I laughed at the many advertisements for the shops. Mary wanted to take the tram ($2.00 USD) up a high hill for a fantastic view of the town. Whoever had given her information about it said the entrance was up the hill. Which hill? “Are you sure she meant this hill.” I hated wasting my time. On and on we trudged. No tram entrance. The hill levelled out; we accosted a couple coming toward us, who did not give specific directions but pointed down the hill. We stopped at one of the shops, then asked another passerby. Back to the tourist-filled sidewalk, we meandered through the same shops for the third time.
“There it is.” Mary had the look of someone who knew where she was going all along. A family of five joined us. Maybe because the Cape Fox Hill Tram happened to be red, I immediately thought of Dr. Who and his telephone booth. The buttons for operation are the same as you find in an elevator. The over 200-foot incline took about minute before we stopped more than 100 feet above the harbour.
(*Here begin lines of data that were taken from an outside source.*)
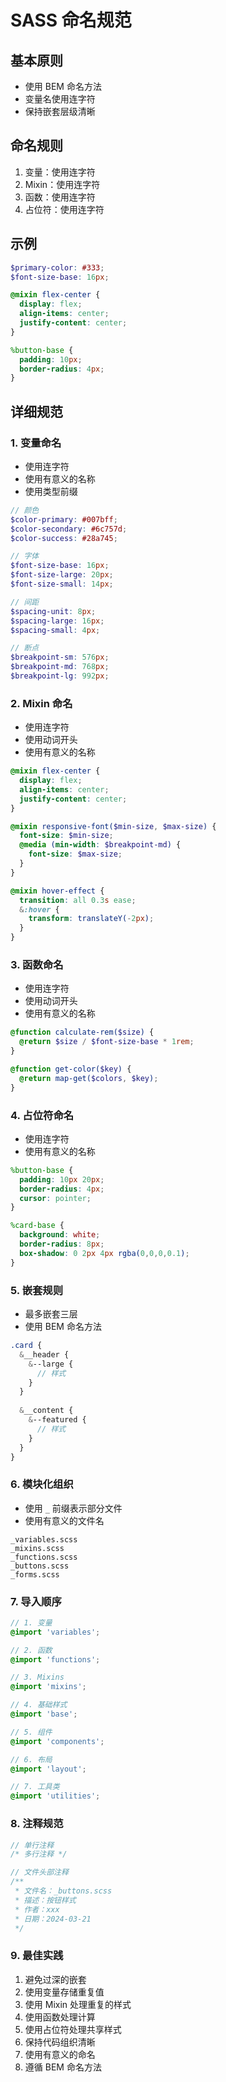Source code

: # SASS 命名规范

## 基本原则
- 使用 BEM 命名方法
- 变量名使用连字符
- 保持嵌套层级清晰

## 命名规则
1. 变量：使用连字符
2. Mixin：使用连字符
3. 函数：使用连字符
4. 占位符：使用连字符

## 示例
```scss
$primary-color: #333;
$font-size-base: 16px;

@mixin flex-center {
  display: flex;
  align-items: center;
  justify-content: center;
}

%button-base {
  padding: 10px;
  border-radius: 4px;
}
```

## 详细规范

### 1. 变量命名
- 使用连字符
- 使用有意义的名称
- 使用类型前缀
```scss
// 颜色
$color-primary: #007bff;
$color-secondary: #6c757d;
$color-success: #28a745;

// 字体
$font-size-base: 16px;
$font-size-large: 20px;
$font-size-small: 14px;

// 间距
$spacing-unit: 8px;
$spacing-large: 16px;
$spacing-small: 4px;

// 断点
$breakpoint-sm: 576px;
$breakpoint-md: 768px;
$breakpoint-lg: 992px;
```

### 2. Mixin 命名
- 使用连字符
- 使用动词开头
- 使用有意义的名称
```scss
@mixin flex-center {
  display: flex;
  align-items: center;
  justify-content: center;
}

@mixin responsive-font($min-size, $max-size) {
  font-size: $min-size;
  @media (min-width: $breakpoint-md) {
    font-size: $max-size;
  }
}

@mixin hover-effect {
  transition: all 0.3s ease;
  &:hover {
    transform: translateY(-2px);
  }
}
```

### 3. 函数命名
- 使用连字符
- 使用动词开头
- 使用有意义的名称
```scss
@function calculate-rem($size) {
  @return $size / $font-size-base * 1rem;
}

@function get-color($key) {
  @return map-get($colors, $key);
}
```

### 4. 占位符命名
- 使用连字符
- 使用有意义的名称
```scss
%button-base {
  padding: 10px 20px;
  border-radius: 4px;
  cursor: pointer;
}

%card-base {
  background: white;
  border-radius: 8px;
  box-shadow: 0 2px 4px rgba(0,0,0,0.1);
}
```

### 5. 嵌套规则
- 最多嵌套三层
- 使用 BEM 命名方法
```scss
.card {
  &__header {
    &--large {
      // 样式
    }
  }
  
  &__content {
    &--featured {
      // 样式
    }
  }
}
```

### 6. 模块化组织
- 使用 `_` 前缀表示部分文件
- 使用有意义的文件名
```
_variables.scss
_mixins.scss
_functions.scss
_buttons.scss
_forms.scss
```

### 7. 导入顺序
```scss
// 1. 变量
@import 'variables';

// 2. 函数
@import 'functions';

// 3. Mixins
@import 'mixins';

// 4. 基础样式
@import 'base';

// 5. 组件
@import 'components';

// 6. 布局
@import 'layout';

// 7. 工具类
@import 'utilities';
```

### 8. 注释规范
```scss
// 单行注释
/* 多行注释 */

// 文件头部注释
/**
 * 文件名：_buttons.scss
 * 描述：按钮样式
 * 作者：xxx
 * 日期：2024-03-21
 */
```

### 9. 最佳实践
1. 避免过深的嵌套
2. 使用变量存储重复值
3. 使用 Mixin 处理重复的样式
4. 使用函数处理计算
5. 使用占位符处理共享样式
6. 保持代码组织清晰
7. 使用有意义的命名
8. 遵循 BEM 命名方法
We had no idea what we’d find at the top. Straight ahead double doors enticed us into a lobby, which appeared to be a hotel. Fantastic seating with deep sofas and chairs faced a working gas fireplace and a switched on flat screen. Out the back door were gardens and more totem poles. On the other side of the lobby, magnetic food smells and brewing coffee drew us in. The best seats by the windows overlooking Ketchikan were taken, but though almost noon, the restaurant was not busy. I felt invisible as no server approached our table until Mary lassoed a waitress for the Wi-Fi password. I only wanted a simple coffee. Not Mary, who perused the menu; muffins took her fancy. When a waiter finally stopped by, he said they had none.
“But they’re on the menu. What kind do you have?”
“I’ll check.” He disappeared. We waited and waited. We waited some more and grabbed a waitress, asking after our server. Mary’s blueberry muffin finally arrived. It wasn’t oven-warm so we decided it hadn’t just been baked because service had taken so long and we’d been told they had none.
We caught up on email, ate, drank and left money for the food and left. Who has all day to wait for service?
Traipsing back to Creek Street and the many quaint shops, I no longer found them appealing and voted for a return to the ship for a proper, if late, lunch.
The day finished with an enjoyable viewing of LaLa Land in the ship’s theatre. Prior to seeing the movie, I’d heard there were opposing camps regarding this production: those who love it and those who do not. I loved it. Popcorn arrived late once again, during the latter part of the movie and we were drawn to pinch a bag each on the way to our room. One last look outside confirmed we had missed the sunset again. The skyline appeared bruised in shades of purple, pink, orange, and yellow.